Former Collin County GOP Chair Abraham George was elected the next chairman of the Republican Party of Texas (RPT), succeeding outgoing Chair Matt Rinaldi, who endorsed George for the spot.

George defeated current party Vice Chair Dana Myers, Weston Martinez, Mike Garcia, Ben Armenta, and Travis County GOP Chair Matt Mackowiak.

After the Senate District caucuses completed their voting, George led with 14 votes to Martinez’s and Myers’ six apiece, Garcia’s two, and Armenta and Mackowiak’s one each. In the State Nominations Committee — which is tasked with submitting a report to the floor with a recommended candidate for chair — George’s total jumped to 16 and Myers gained one vote at Martinez’s expense.

This was enough to push things to the floor of the full delegation, at which point George was recommended while Martinez and Myers were nominated from the floor; Myers was nominated by John Beckmeyer, former RPT executive director under Rinaldi.
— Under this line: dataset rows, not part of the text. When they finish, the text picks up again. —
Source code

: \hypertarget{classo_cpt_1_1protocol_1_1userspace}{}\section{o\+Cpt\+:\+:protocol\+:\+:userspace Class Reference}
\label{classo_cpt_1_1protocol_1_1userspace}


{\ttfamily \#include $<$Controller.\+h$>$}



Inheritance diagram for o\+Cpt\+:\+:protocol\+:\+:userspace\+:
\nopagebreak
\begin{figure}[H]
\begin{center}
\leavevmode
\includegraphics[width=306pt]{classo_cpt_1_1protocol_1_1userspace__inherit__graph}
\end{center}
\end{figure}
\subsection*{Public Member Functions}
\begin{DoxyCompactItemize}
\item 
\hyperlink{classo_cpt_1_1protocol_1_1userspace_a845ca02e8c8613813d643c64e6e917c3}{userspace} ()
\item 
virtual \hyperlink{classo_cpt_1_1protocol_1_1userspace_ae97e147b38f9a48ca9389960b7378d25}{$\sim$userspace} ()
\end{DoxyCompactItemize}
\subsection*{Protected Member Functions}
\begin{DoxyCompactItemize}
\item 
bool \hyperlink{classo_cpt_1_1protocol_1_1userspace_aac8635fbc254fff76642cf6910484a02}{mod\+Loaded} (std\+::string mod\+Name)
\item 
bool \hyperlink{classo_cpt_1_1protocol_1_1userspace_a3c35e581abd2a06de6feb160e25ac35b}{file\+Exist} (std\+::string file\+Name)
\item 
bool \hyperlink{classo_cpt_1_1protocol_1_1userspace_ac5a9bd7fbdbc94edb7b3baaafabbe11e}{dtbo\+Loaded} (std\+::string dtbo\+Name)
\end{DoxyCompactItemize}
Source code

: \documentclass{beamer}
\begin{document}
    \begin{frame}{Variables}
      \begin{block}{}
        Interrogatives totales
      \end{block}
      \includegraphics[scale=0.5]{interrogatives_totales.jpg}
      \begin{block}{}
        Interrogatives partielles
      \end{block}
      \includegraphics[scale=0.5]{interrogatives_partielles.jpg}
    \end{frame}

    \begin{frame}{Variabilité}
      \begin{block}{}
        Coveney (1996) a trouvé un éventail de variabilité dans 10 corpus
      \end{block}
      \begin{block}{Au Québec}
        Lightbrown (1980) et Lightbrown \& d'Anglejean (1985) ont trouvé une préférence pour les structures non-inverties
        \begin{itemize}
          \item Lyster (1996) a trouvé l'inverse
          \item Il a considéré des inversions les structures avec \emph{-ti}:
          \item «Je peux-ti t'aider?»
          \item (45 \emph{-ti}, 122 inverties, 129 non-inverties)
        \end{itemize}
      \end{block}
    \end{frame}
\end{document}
Once counting began, news broke that between 100 and 200 delegates had been locked out of the hall per standard procedure during vote counting.

In the three-person race, George came out on top with Myers in second and Martinez in third. The top two advanced to a runoff, wherein Martinez, and most of the rest of the previous field, endorsed Myers.
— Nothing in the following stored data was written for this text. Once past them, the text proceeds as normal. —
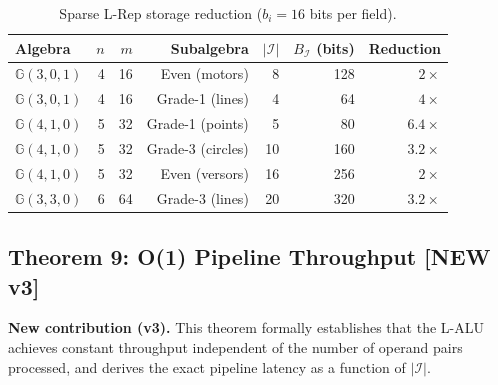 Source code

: \documentclass[11pt,a4paper]{article}
\theoremstyle{definition}
\theoremstyle{plain}
\theoremstyle{remark}
\newcommand{\GA}{\mathbb{G}}
\begin{document}
\begin{table}[h]
\centering
\caption{Sparse L-Rep storage reduction ($b_i=16$ bits per field).}
\label{tab:sparse}
\small
\begin{tabular}{lrrrrrr}
\toprule
Algebra & $n$ & $m$ & Subalgebra & $|\mathcal{I}|$ & $B_\mathcal{I}$ (bits) & Reduction \\
\midrule
$\GA(3,0,1)$ & 4 & 16 & Even (motors) & 8 & 128 & $2\times$ \\
$\GA(3,0,1)$ & 4 & 16 & Grade-1 (lines) & 4 & 64 & $4\times$ \\
$\GA(4,1,0)$ & 5 & 32 & Grade-1 (points) & 5 & 80 & $6.4\times$ \\
$\GA(4,1,0)$ & 5 & 32 & Grade-3 (circles) & 10 & 160 & $3.2\times$ \\
$\GA(4,1,0)$ & 5 & 32 & Even (versors) & 16 & 256 & $2\times$ \\
$\GA(3,3,0)$ & 6 & 64 & Grade-3 (lines) & 20 & 320 & $3.2\times$ \\
\bottomrule
\end{tabular}
\end{table}

\subsection{Theorem 9: O(1) Pipeline Throughput [NEW v3]}
\label{sec:pipeline}

\begin{newcontrib}
\textbf{New contribution (v3).}
This theorem formally establishes that the L-ALU achieves constant
throughput independent of the number of operand pairs processed,
and derives the exact pipeline latency as a function of $|\mathcal{I}|$.
\end{newcontrib}
\end{document}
Once the second ballot occurred, George took three out of four of the districts that went for Martinez, each by slim margins. That was not enough to make up enough ground for Myers.

The race was already crowded going into the final two weeks — Myers, Martinez, George, Armenta, and Garcia had all thrown their hats into the ring. Then the Friday before, Mackowiak jumped in with a last-minute bid, followed by an even later bid by longtime activist Amy Hedtke who filed for multiple different positions.

It became a proxy fight in the broader clash over the RPT’s direction. George was backed by Rinaldi and Paxton, both of whom favor party involvement in primaries and a more punitive approach generally toward GOP-elected officials they deem to have fallen short of the party’s ideas.

In the latest report, the Texas GOP spent more than $300,000 campaigning against Speaker Dade Phelan (R-Beaumont) in House District (HD) 21 — something permitted following Phelan’s censure by the party’s executive committee.

A similar vein to this trend comes in the form of closed primaries. The Texas GOP opened the door for that at 2022’s convention and passed a new rule establishing that on Friday. But even those pushing it acknowledge an impending legal fight over the change.

Now the party looks ahead to the 2024 general election.